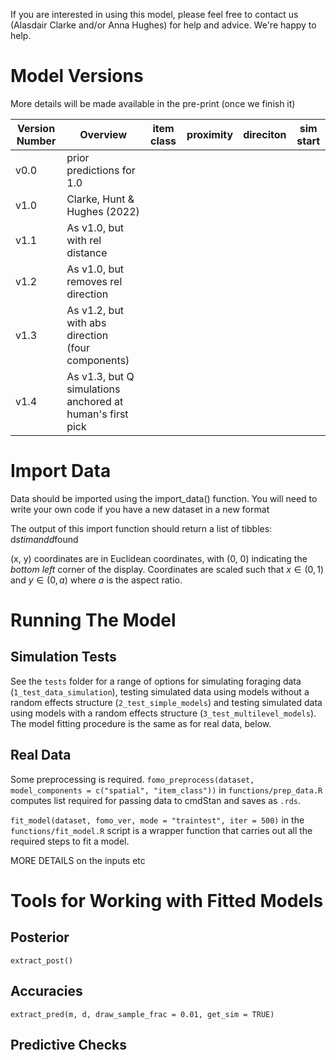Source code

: If you are interested in using this model, please feel free to contact us (Alasdair Clarke and/or Anna Hughes) for help and advice. We're happy to help. 


# Model Versions

More details will be made available in the pre-print (once we finish it)

| Version Number             | Overview                           | item class | proximity | direciton | sim start |
|----------------------------|------------------------------------|-----------------------------------|-----------------------------------|-----------------------------------|-----------------------------------|
| v0.0                       | prior predictions for 1.0          | | | | |
| v1.0                       | Clarke, Hunt & Hughes (2022)       | | | | |
| v1.1                       | As v1.0, but with rel distance     || | | |
| v1.2                       | As v1.0, but removes rel direction || | | |
| v1.3                       | As v1.2, but with abs direction <br> (four components) || | | |
| v1.4                | As v1.3, but Q simulations anchored at human's first pick || | | |




# Import Data

Data should be imported using the import_data() function. You will need to write your own code if you have a new dataset in a new format 

The output of this import function should return a list of tibbles: d$stim and d$found

(x, y) coordinates are in Euclidean coordinates, with (0, 0) indicating the *bottom left* corner of the display. 
Coordinates are scaled such that $x \in (0, 1)$ and $y \in (0, a)$ where $a$ is the aspect ratio.



# Running The Model

## Simulation Tests

See the `tests` folder for a range of options for simulating foraging data (`1_test_data_simulation`), testing simulated data using models without a random effects structure (`2_test_simple_models`) and testing simulated data using models with a random effects structure (`3_test_multilevel_models`). The model fitting procedure is the same as for real data, below.

## Real Data

Some preprocessing is required. `fomo_preprocess(dataset, model_components = c("spatial", "item_class"))` in `functions/prep_data.R` computes list required for passing data to cmdStan and saves as `.rds`.

`fit_model(dataset, fomo_ver, mode = "traintest", iter = 500)` in the `functions/fit_model.R` script is a wrapper function that carries out all the required steps to fit a model.

MORE DETAILS on the inputs etc

# Tools for Working with Fitted Models

## Posterior

`extract_post()`

## Accuracies

`extract_pred(m, d, draw_sample_frac = 0.01, get_sim = TRUE)` 

## Predictive Checks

=-=-=

* Task goal *
Could you set down, word for word, only the lines above from the line with "# Model Versions" to the line with "direction || | | |", including both?

* Result below *
# Model Versions

More details will be made available in the pre-print (once we finish it)

| Version Number             | Overview                           | item class | proximity | direciton | sim start |
|----------------------------|------------------------------------|-----------------------------------|-----------------------------------|-----------------------------------|-----------------------------------|
| v0.0                       | prior predictions for 1.0          | | | | |
| v1.0                       | Clarke, Hunt & Hughes (2022)       | | | | |
| v1.1                       | As v1.0, but with rel distance     || | | |
| v1.2                       | As v1.0, but removes rel direction || | | |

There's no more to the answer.